### What you should do
The answer must be the full listing, word for word, with no pictures in it.

### The input
_ _ _ _ _ _ _

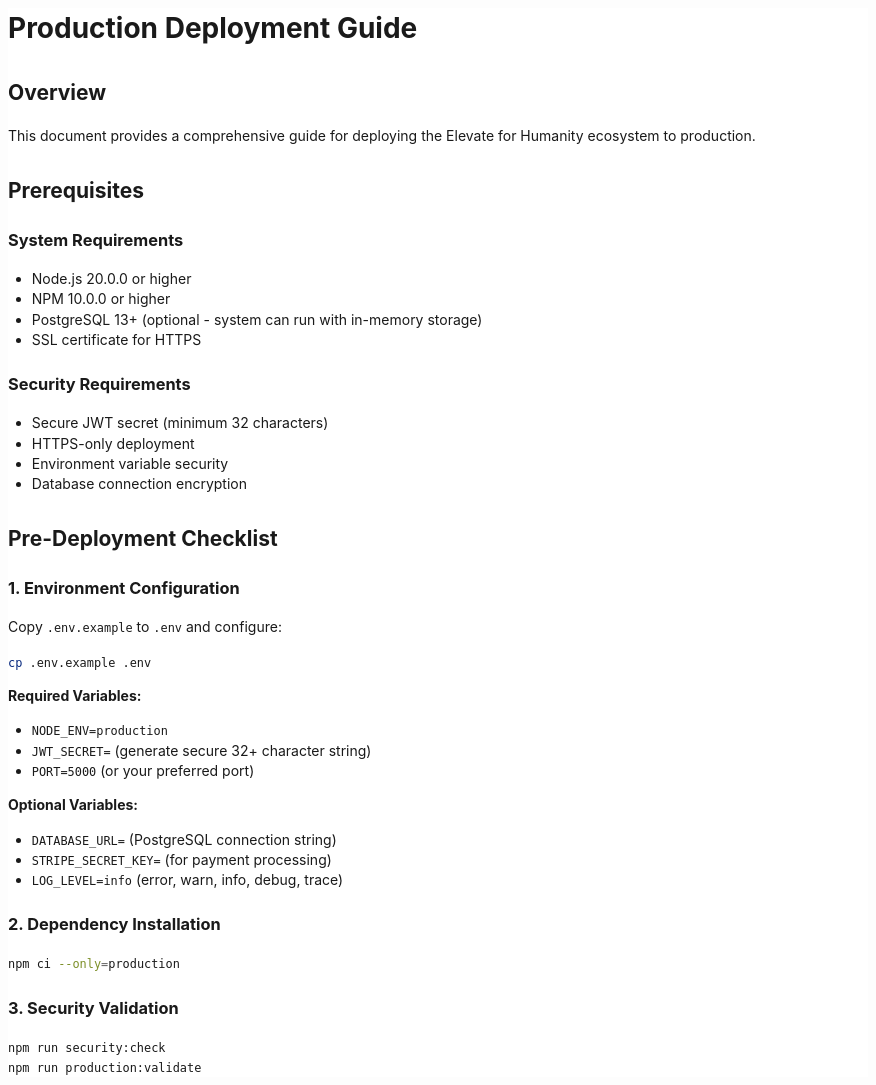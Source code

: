 # Production Deployment Guide

## Overview
This document provides a comprehensive guide for deploying the Elevate for Humanity ecosystem to production.

## Prerequisites

### System Requirements
- Node.js 20.0.0 or higher
- NPM 10.0.0 or higher
- PostgreSQL 13+ (optional - system can run with in-memory storage)
- SSL certificate for HTTPS

### Security Requirements
- Secure JWT secret (minimum 32 characters)
- HTTPS-only deployment
- Environment variable security
- Database connection encryption

## Pre-Deployment Checklist

### 1. Environment Configuration
Copy `.env.example` to `.env` and configure:

```bash
cp .env.example .env
```

**Required Variables:**
- `NODE_ENV=production`
- `JWT_SECRET=` (generate secure 32+ character string)
- `PORT=5000` (or your preferred port)

**Optional Variables:**
- `DATABASE_URL=` (PostgreSQL connection string)
- `STRIPE_SECRET_KEY=` (for payment processing)
- `LOG_LEVEL=info` (error, warn, info, debug, trace)

### 2. Dependency Installation
```bash
npm ci --only=production
```

### 3. Security Validation
```bash
npm run security:check
npm run production:validate
```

_ _ _ _ _ _ _

### Expected answer
Source code

: # Production Deployment Guide

## Overview
This document provides a comprehensive guide for deploying the Elevate for Humanity ecosystem to production.

## Prerequisites

### System Requirements
- Node.js 20.0.0 or higher
- NPM 10.0.0 or higher
- PostgreSQL 13+ (optional - system can run with in-memory storage)
- SSL certificate for HTTPS

### Security Requirements
- Secure JWT secret (minimum 32 characters)
- HTTPS-only deployment
- Environment variable security
- Database connection encryption

## Pre-Deployment Checklist

### 1. Environment Configuration
Copy `.env.example` to `.env` and configure:

```bash
cp .env.example .env
```

**Required Variables:**
- `NODE_ENV=production`
- `JWT_SECRET=` (generate secure 32+ character string)
- `PORT=5000` (or your preferred port)

**Optional Variables:**
- `DATABASE_URL=` (PostgreSQL connection string)
- `STRIPE_SECRET_KEY=` (for payment processing)
- `LOG_LEVEL=info` (error, warn, info, debug, trace)

### 2. Dependency Installation
```bash
npm ci --only=production
```

### 3. Security Validation
```bash
npm run security:check
npm run production:validate
```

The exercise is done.